Göz TansiyonuAmeliyatları | EyeSurgeryAntalya
Glokom göz içi sıvısının üretimi ile atılım arasındaki dengenin bozulması sonucu göz içerisinde yüksek basınç oluşmasıdır. Bu yüksek basınca bağlı olarakakda göz içerisinde, göze zararlı durumlar oluşur. Göz içerisindeki yüksek basınç görme sinirine ve onun içerisinden gelip retinayı besleyen damarlara basınç yaparak gözün ve görme sinirlerinin beslemesini engeller. Göz içerisindeki basınç görme sinirinin harabiyetini artırır.
Glokom hastalığında görme sinirleri hasarı ve görme kaybı oluştuktan sonra geriye dönüş olmadığı için erken teşhis çok önemlidir.
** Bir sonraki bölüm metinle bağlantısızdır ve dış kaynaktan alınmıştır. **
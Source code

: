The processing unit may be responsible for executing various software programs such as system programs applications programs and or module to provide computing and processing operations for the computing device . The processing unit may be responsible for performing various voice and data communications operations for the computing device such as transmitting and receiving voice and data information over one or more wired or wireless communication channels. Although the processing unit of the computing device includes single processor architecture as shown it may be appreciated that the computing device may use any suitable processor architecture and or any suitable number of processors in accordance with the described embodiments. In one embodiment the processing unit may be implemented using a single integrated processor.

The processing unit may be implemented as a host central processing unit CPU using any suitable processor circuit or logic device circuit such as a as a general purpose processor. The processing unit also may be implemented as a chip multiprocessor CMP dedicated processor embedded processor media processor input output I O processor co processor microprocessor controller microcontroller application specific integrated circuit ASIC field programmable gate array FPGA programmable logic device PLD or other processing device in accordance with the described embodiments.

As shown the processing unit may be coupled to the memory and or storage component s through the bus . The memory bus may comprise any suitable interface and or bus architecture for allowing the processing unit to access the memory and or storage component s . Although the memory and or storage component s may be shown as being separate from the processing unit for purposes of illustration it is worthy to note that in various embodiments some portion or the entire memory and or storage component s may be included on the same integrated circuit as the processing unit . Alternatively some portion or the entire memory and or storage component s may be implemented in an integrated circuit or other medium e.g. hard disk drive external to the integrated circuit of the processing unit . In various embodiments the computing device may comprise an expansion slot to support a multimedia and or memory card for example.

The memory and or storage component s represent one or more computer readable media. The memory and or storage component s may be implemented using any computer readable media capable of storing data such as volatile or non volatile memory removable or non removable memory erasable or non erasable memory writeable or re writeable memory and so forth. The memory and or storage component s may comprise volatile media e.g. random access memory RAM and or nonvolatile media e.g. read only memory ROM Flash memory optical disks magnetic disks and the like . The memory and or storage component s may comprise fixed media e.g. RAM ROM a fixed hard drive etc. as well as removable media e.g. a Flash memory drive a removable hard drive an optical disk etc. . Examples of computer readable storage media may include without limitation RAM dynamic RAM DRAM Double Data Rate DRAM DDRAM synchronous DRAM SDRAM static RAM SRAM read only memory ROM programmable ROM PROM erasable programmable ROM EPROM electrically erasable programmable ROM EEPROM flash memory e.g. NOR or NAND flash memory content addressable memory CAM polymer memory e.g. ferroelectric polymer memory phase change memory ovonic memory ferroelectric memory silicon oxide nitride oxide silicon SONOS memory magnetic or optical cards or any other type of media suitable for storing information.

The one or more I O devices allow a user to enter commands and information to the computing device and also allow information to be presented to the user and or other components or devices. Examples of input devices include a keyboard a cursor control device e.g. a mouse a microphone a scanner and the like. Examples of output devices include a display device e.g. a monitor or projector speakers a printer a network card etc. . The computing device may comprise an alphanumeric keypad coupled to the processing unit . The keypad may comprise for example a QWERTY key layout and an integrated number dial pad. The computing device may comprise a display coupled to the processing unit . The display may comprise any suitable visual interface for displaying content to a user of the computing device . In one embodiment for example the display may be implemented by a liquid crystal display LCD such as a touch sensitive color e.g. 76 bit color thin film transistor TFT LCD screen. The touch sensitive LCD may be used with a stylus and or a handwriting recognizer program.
Glokom hastalığında görme siniri hasarı ve görme kaybı oluştuktan sonra geriye dönüş olmadığı için erken teşhis çok önemlidir. Hastalık her zaman belirgin bir belirti vermeyebilir. Normal göz muayenesi esnasında tespit edilen yüksek göz içi basıncı ilk belirti olabilir. Basınç çok yüksek değilse hasta herhangi bir rahatsızlık hissetmez.
Glokomun açık açılı ve kapalı açılı olmak üzere iki tipi vardır. Bu iki tipin belirtileri ve tedavisi değişebilir. Kapalı açılı glokomda ani ataklarda şiddetli baş ağrısı, göz ağrısı, gömme bulanıklığı, bulantı kusma, ışık etrafında renkli haleler görülebilir. Ancak göz tansiyonu ağır ağır yükselmeler yaptığı zaman hasta herhangi bir şey hissetmeyebilir. Hastaların çoğunluğu açık açılı glokom olduğu gibi, bunlarda da göz tansiyonu yavaş yavaş yüksek
Bebeklerde doğumsal göz tansiyonu da olabilir. Bebeklerde bulgular daha belirsizdir.
Bebeklerde gözlerde sulanma, bazen kızarma ve genellikle ışıktan gözünü saklama isteği olur. Bu tür hastalığı olan bebeklerde gözün renkli kısmı daha büyüktür.
Bazı hastalarda göz tansiyonu normal olduğu halde aynı glokomdaki gibi retina ve görme siniri hasar olabilir. Bu vakalara düşük tansiyonlu glokom denir.
Glokomun temelinde göz sıvısının dışarı boşaltan kanaalların bozukluğu yada yetersizliği olabileceği gibi, başka hastalıkların eşlik etmesi de olabilir.
Nasıl teşhis edilir; göz doktorunun muayenesi esnasında tonometre ile göz tansiyonu ölçülür. Şüpheli durumda göz dibi muayenesi yapılarak görme sinirleri incelenir. Gerekli görülürse görme alanı testi yapılarak, görme alanı kayıplar var mı ona bakılır. Daha gelişmiş cihaz olan OCT yani göz tomografisi ile görme sinirinde çökme ve harabiyet var mı ona bakılır.
Göz tansiyonu yüksekliği orta derecede olan hastalarda kornea kalınlığı ölçüsüne bakılır. Korneası kalın olanlarda, kalınlıkla orantılı olarak göz tansiyonu bir miktar yüksek olabilir.
Glokomda risk faktörlerini şöyle sıralayabiliriz;
1- Ailesinde göz tansiyonu olanlar.
2- İleri yaş.
3- Yüksek miyopi.
4- Yüksek hipemetropi.
5- Uzun süreli kortizon kullananlar.
6- Göz yaralanmaları.
7- Bazı hastalıklar; şeker hastalığı, yüksek tansiyon, göz tümörleri, üveitler, göziçi kanaması, yüzün bir tarafında damar genişlemeleri v.s.
8- Gözün yapısal anormallikleri.
Glokom hastalığı da aynı yüksek tansiyon gibi ömür boyu ilaç kullanmamızı gerektirecek bir hastalıktır. Uygun tedavi ile hastalığın ilerlemesi durdurulabilir.
Glokom temel olarak göz damlaları ile tedavi edilir. Artık günümüzde çok etkili ilaçlar vardır. Ancak bu damlalar göz doktoru tarafından seçilmelidir. Bazı damlalar kalp ve solunum hastalıkları ile uyumlu değildir. Bazı ilaçlara da zamanla vücutta direnç oluşabilir. Açık açılı glokomda gerekli görülürse lazer tedavisi uygulanabilir. Bunlarında etkili olmadığı durumlarda cerrahi tedavi uygulanır. Klasik cerrahi tedavi trabekülektomidir. Fakat günümüzde implant cerrahisi çok gelişmiştir. Böylece hem cerrahi süresi kısalmış hem de risk oranı azalmıştır.